*Supplied data*
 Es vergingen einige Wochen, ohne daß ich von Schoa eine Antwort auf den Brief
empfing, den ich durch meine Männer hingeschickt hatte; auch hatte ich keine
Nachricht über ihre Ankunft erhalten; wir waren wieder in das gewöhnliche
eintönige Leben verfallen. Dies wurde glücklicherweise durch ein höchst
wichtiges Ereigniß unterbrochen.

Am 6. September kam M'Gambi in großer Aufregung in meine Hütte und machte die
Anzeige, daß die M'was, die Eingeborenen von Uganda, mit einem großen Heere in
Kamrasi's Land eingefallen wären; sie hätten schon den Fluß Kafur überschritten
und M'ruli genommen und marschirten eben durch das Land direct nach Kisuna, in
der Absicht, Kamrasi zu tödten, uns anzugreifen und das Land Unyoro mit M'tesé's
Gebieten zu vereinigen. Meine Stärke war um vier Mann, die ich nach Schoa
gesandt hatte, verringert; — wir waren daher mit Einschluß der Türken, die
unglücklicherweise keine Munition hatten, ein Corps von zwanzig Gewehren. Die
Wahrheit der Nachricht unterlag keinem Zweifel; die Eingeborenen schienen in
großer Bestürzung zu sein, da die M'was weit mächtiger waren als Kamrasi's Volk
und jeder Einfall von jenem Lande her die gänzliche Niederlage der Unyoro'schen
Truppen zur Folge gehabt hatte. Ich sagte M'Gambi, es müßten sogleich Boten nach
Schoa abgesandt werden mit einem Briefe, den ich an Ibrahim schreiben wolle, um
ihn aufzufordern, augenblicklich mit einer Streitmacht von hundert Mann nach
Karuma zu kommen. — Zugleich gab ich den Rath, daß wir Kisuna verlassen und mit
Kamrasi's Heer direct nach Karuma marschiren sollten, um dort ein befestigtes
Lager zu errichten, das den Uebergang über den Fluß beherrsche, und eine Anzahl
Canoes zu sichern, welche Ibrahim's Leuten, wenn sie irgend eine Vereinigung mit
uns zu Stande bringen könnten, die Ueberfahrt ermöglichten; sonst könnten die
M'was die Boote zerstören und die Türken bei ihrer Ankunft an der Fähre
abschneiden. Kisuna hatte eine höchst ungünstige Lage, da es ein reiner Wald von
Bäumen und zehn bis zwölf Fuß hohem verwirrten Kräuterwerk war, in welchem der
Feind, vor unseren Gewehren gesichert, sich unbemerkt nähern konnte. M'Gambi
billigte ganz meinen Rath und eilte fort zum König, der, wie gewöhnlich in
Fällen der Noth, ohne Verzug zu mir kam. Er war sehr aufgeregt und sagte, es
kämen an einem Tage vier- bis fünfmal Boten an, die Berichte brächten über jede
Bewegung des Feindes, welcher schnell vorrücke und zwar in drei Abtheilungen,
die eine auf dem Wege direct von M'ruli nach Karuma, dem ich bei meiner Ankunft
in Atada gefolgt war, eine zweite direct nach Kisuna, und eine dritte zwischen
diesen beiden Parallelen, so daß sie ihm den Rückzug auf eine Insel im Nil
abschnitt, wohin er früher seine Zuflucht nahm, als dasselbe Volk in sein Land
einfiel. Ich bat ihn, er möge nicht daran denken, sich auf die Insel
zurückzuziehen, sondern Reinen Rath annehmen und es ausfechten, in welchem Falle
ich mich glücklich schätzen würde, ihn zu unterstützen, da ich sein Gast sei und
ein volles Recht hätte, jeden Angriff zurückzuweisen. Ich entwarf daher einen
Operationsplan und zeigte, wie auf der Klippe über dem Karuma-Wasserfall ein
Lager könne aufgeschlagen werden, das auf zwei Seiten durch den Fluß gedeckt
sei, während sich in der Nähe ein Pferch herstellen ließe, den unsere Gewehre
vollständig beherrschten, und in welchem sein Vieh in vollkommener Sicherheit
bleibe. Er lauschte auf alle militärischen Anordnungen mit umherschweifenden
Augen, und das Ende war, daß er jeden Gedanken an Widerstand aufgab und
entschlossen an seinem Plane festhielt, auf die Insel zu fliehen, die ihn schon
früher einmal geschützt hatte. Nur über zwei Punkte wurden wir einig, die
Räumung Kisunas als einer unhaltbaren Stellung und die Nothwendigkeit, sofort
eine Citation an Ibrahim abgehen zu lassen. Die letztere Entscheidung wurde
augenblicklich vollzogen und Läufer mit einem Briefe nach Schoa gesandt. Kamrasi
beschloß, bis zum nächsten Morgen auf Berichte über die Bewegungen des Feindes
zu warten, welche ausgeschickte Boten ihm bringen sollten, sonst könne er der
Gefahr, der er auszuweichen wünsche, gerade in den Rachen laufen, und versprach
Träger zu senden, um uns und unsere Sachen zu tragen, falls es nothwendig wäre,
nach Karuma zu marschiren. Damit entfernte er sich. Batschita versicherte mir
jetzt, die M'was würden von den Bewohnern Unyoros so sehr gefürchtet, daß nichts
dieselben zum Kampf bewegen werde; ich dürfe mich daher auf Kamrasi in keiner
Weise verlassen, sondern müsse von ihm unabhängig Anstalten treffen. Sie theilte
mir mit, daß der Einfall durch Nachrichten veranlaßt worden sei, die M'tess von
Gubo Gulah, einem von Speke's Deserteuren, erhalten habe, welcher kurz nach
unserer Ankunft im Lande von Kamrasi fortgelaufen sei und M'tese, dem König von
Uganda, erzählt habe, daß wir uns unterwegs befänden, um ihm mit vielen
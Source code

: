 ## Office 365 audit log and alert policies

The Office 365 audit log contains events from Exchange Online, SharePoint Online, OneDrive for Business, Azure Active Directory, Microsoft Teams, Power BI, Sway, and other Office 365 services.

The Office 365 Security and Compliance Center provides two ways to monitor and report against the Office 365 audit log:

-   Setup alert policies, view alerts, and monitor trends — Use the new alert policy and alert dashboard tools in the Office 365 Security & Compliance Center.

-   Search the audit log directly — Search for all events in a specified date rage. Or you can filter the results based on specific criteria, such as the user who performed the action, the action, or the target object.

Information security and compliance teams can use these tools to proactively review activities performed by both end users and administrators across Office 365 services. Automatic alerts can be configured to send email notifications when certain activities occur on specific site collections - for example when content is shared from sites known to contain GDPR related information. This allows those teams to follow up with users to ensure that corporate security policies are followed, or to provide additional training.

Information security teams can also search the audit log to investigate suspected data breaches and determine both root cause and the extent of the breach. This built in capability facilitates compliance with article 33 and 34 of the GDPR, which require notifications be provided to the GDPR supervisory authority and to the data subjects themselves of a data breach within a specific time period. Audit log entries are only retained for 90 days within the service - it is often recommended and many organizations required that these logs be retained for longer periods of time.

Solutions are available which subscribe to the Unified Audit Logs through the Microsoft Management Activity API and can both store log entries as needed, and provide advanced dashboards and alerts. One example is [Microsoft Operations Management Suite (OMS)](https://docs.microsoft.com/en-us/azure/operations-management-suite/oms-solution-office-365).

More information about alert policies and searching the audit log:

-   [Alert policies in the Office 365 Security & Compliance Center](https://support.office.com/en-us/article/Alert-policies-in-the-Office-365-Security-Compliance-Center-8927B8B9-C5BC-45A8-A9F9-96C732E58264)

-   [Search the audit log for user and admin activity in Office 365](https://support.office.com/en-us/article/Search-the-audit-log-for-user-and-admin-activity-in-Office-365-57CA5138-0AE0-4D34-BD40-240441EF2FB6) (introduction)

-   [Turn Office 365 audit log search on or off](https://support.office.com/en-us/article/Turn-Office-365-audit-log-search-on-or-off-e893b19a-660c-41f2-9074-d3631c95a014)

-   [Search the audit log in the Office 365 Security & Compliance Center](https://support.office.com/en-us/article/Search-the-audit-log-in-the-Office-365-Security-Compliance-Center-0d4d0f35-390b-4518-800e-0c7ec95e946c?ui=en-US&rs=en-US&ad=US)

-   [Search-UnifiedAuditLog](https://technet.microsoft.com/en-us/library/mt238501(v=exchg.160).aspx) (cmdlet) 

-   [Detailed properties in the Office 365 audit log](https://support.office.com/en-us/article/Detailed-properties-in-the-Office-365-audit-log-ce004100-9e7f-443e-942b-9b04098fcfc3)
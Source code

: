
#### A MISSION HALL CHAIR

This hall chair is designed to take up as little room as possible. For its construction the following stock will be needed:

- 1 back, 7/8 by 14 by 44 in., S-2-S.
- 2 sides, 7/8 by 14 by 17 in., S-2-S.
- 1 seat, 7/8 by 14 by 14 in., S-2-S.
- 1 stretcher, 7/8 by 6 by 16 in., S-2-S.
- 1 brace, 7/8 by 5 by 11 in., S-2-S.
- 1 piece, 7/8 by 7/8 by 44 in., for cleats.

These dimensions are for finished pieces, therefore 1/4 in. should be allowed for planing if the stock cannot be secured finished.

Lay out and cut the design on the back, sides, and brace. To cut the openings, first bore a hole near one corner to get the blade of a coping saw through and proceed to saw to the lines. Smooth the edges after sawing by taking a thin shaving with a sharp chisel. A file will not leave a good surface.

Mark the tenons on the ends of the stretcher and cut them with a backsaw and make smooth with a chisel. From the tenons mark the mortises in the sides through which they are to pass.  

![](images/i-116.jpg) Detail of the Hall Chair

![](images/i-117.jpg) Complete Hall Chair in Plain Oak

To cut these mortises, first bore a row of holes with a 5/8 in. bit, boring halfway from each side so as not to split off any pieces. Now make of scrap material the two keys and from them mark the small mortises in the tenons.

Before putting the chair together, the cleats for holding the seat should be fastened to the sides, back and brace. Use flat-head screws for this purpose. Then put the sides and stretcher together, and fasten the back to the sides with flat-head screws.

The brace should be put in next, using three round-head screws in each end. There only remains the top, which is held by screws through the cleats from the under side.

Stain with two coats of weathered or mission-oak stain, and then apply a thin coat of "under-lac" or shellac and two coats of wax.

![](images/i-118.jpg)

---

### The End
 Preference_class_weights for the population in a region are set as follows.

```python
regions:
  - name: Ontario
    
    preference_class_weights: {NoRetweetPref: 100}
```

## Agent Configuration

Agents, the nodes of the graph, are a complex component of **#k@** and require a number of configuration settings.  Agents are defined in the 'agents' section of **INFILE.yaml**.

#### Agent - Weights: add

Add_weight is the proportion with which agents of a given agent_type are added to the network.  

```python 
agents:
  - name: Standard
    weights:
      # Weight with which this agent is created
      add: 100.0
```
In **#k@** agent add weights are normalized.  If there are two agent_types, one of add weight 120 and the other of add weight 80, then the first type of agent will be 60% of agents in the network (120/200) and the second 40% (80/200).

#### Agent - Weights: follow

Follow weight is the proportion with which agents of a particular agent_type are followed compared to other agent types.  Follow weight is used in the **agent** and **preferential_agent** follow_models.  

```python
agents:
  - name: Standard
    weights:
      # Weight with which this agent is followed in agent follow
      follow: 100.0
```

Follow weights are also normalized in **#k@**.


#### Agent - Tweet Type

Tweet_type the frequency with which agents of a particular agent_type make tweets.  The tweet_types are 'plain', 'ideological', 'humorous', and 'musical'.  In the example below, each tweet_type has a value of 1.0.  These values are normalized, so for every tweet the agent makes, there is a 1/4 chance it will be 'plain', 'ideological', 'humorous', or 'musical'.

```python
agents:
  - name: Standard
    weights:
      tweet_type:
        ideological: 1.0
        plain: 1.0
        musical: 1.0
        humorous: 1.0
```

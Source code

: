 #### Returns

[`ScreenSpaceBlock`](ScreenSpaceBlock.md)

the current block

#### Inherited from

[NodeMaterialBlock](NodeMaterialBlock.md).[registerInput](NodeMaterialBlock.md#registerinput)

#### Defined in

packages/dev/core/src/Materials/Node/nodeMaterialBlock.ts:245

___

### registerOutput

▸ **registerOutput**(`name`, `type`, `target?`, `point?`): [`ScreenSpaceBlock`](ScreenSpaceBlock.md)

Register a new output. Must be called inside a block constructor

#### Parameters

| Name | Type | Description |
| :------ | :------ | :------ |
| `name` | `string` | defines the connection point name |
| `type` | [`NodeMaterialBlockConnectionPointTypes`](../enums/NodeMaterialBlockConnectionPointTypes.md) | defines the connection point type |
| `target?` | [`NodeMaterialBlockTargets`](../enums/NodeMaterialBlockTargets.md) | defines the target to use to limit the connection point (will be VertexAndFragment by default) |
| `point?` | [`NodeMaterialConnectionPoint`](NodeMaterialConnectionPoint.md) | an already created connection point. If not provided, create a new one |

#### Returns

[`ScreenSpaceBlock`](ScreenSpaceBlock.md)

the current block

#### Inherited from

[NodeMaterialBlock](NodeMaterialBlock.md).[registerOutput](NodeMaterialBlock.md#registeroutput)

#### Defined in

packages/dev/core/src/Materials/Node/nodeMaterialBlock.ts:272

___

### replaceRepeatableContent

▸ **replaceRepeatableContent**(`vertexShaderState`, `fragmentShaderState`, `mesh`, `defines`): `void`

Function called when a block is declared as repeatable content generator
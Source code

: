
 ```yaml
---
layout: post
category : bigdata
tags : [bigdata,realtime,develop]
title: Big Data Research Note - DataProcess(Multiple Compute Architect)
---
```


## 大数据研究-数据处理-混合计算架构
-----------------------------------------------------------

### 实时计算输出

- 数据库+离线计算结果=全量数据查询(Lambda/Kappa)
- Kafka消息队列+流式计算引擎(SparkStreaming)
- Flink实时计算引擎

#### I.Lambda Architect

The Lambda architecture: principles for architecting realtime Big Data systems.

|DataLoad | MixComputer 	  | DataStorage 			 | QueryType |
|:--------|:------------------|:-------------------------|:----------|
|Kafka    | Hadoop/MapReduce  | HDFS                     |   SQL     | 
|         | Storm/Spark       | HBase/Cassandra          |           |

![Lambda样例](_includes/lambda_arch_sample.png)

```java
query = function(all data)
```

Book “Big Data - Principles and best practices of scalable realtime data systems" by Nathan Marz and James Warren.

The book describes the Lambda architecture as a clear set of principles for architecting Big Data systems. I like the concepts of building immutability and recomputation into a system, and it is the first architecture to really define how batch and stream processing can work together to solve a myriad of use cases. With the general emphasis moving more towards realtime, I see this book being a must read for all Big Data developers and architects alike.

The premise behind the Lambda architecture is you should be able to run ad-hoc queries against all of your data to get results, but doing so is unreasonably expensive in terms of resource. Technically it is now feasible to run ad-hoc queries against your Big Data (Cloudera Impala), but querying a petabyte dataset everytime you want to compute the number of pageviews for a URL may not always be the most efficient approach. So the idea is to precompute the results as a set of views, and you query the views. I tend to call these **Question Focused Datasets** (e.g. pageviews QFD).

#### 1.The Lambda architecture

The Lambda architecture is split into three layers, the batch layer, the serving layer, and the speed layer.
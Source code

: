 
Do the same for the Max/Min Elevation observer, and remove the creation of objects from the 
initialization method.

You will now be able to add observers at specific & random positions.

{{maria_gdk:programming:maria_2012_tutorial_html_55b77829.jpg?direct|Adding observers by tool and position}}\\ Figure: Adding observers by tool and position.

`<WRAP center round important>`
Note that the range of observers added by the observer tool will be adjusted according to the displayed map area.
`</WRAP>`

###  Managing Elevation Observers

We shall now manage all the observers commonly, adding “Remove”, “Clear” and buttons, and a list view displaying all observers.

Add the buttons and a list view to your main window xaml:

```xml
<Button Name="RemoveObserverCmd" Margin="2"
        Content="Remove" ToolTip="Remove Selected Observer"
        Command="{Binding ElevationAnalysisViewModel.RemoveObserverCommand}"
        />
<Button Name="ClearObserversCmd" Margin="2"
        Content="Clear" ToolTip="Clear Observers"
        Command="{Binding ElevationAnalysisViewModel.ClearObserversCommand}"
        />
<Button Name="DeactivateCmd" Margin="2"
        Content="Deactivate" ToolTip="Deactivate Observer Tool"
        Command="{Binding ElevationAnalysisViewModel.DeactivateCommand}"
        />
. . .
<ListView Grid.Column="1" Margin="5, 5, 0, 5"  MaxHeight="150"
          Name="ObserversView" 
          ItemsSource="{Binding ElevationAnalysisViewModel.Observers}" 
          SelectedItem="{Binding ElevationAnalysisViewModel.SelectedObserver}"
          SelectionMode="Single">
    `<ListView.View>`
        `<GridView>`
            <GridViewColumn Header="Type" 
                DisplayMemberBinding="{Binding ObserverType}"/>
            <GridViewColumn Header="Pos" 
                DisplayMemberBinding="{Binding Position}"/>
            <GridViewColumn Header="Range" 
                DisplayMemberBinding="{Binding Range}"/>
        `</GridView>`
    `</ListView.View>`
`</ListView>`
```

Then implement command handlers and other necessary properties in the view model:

*Task instructions*
In the listing above, find the line with "#### Agent - Tweet Type" and the line with "### registerOutput"; set down exactly those two lines and every line between them, nothing more.

*Response area*
#### Agent - Tweet Type

Tweet_type the frequency with which agents of a particular agent_type make tweets.  The tweet_types are 'plain', 'ideological', 'humorous', and 'musical'.  In the example below, each tweet_type has a value of 1.0.  These values are normalized, so for every tweet the agent makes, there is a 1/4 chance it will be 'plain', 'ideological', 'humorous', or 'musical'.

```python
agents:
  - name: Standard
    weights:
      tweet_type:
        ideological: 1.0
        plain: 1.0
        musical: 1.0
        humorous: 1.0
```

Source code

: #### Returns

[`ScreenSpaceBlock`](ScreenSpaceBlock.md)

the current block

#### Inherited from

[NodeMaterialBlock](NodeMaterialBlock.md).[registerInput](NodeMaterialBlock.md#registerinput)

#### Defined in

packages/dev/core/src/Materials/Node/nodeMaterialBlock.ts:245

___

### registerOutput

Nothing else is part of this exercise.